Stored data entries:
====================
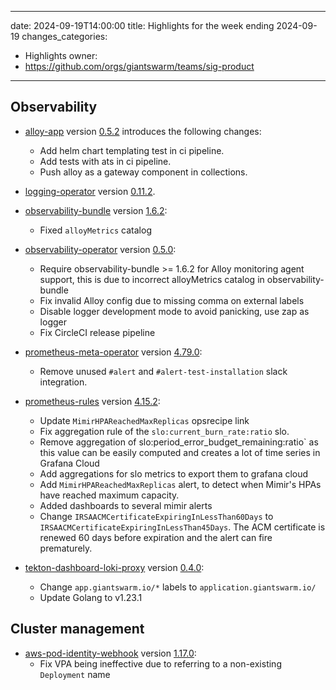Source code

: 
---
date: 2024-09-19T14:00:00
title: Highlights for the week ending 2024-09-19
changes_categories:
  - Highlights
owner:
  - https://github.com/orgs/giantswarm/teams/sig-product
---

## Observability

- [alloy-app](https://github.com/giantswarm/alloy-app) version [0.5.2](https://github.com/giantswarm/alloy-app/compare/v0.3.0...v0.5.2) introduces the following changes:
    - Add helm chart templating test in ci pipeline.
    - Add tests with ats in ci pipeline.
    - Push alloy as a gateway component in collections.

- [logging-operator](https://github.com/giantswarm/logging-operator) version [0.11.2](https://github.com/giantswarm/logging-operator/compare/v0.11.1...v0.11.2).

- [observability-bundle](https://github.com/giantswarm/observability-bundle) version [1.6.2](https://github.com/giantswarm/observability-bundle/compare/v1.6.1...v1.6.2):
    - Fixed `alloyMetrics` catalog

- [observability-operator](https://github.com/giantswarm/observability-operator) version [0.5.0](https://github.com/giantswarm/observability-operator/compare/v0.4.1...v0.5.0):
    - Require observability-bundle >= 1.6.2 for Alloy monitoring agent support, this is due to incorrect alloyMetrics catalog in observability-bundle
    - Fix invalid Alloy config due to missing comma on external labels
    - Disable logger development mode to avoid panicking, use zap as logger
    - Fix CircleCI release pipeline

- [prometheus-meta-operator](https://github.com/giantswarm/prometheus-meta-operator) version [4.79.0](https://github.com/giantswarm/prometheus-meta-operator/compare/v4.78.2...v4.79.0):
    - Remove unused `#alert` and `#alert-test-installation` slack integration.

- [prometheus-rules](https://github.com/giantswarm/prometheus-rules) version [4.15.2](https://github.com/giantswarm/prometheus-rules/compare/v4.15.1...v4.15.2):
    - Update `MimirHPAReachedMaxReplicas` opsrecipe link
    - Fix aggregation rule of the `slo:current_burn_rate:ratio` slo.
    - Remove aggregation of slo:period_error_budget_remaining:ratio` as this value can be easily computed and creates a lot of time series in Grafana Cloud
    - Add aggregations for slo metrics to export them to grafana cloud
    - Add `MimirHPAReachedMaxReplicas` alert, to detect when Mimir's HPAs have reached maximum capacity.
    - Added dashboards to several mimir alerts
    - Change `IRSAACMCertificateExpiringInLessThan60Days` to `IRSAACMCertificateExpiringInLessThan45Days`. The ACM certificate is renewed 60 days before expiration and the alert can fire prematurely.

- [tekton-dashboard-loki-proxy](https://github.com/giantswarm/tekton-dashboard-loki-proxy) version [0.4.0](https://github.com/giantswarm/tekton-dashboard-loki-proxy/compare/v0.3.0...v0.4.0):
    - Change `app.giantswarm.io/*` labels to `application.giantswarm.io/`
    - Update Golang to v1.23.1

## Cluster management

- [aws-pod-identity-webhook](https://github.com/giantswarm/aws-pod-identity-webhook) version [1.17.0](https://github.com/giantswarm/aws-pod-identity-webhook/compare/v1.16.0...v1.17.0):
    - Fix VPA being ineffective due to referring to a non-existing `Deployment` name
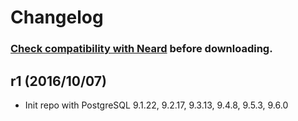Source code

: # Changelog

### [Check compatibility with Neard](https://github.com/crazy-max/neard/wiki/binPostgreSQL#latest) before downloading.

## r1 (2016/10/07)

* Init repo with PostgreSQL 9.1.22, 9.2.17, 9.3.13, 9.4.8, 9.5.3, 9.6.0
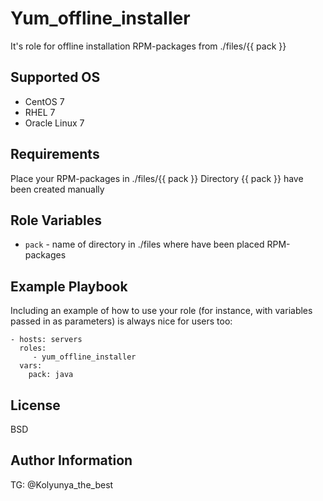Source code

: Yum_offline_installer
=========

It's role for offline installation RPM-packages from ./files/{{ pack }}

Supported OS
------------

- CentOS 7
- RHEL 7
- Oracle Linux 7

Requirements
------------

Place your RPM-packages in ./files/{{ pack }}
Directory {{ pack }} have been created manually

Role Variables
--------------

* `pack` - name of directory in ./files where have been placed RPM-packages


Example Playbook
----------------

Including an example of how to use your role (for instance, with variables passed in as parameters) is always nice for users too:

    - hosts: servers
      roles:
         - yum_offline_installer
      vars:
        pack: java

License
-------

BSD

Author Information
------------------

TG: @Kolyunya_the_best
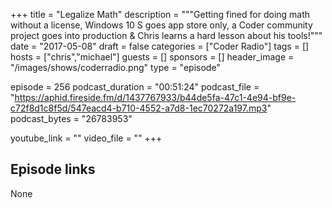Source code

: +++
title = "Legalize Math"
description = """Getting fined for doing math without a license, Windows 10 S goes app store only, a Coder community project goes into production & Chris learns a hard lesson about his tools!"""
date = "2017-05-08"
draft = false
categories = ["Coder Radio"]
tags = []
hosts = ["chris","michael"]
guests = []
sponsors = []
header_image = "/images/shows/coderradio.png"
type = "episode"

episode = 256
podcast_duration = "00:51:24"
podcast_file = "https://aphid.fireside.fm/d/1437767933/b44de5fa-47c1-4e94-bf9e-c72f8d1c8f5d/547eacd4-b710-4552-a7d8-1ec70272a197.mp3"
podcast_bytes = "26783953"

youtube_link = ""
video_file = ""
+++

## Episode links

None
====================
Which of the lines above hold the word "installation"? Copy each one.

    - Remove unused `#alert` and `#alert-test-installation` slack integration.
It's role for offline installation RPM-packages from ./files/{{ pack }}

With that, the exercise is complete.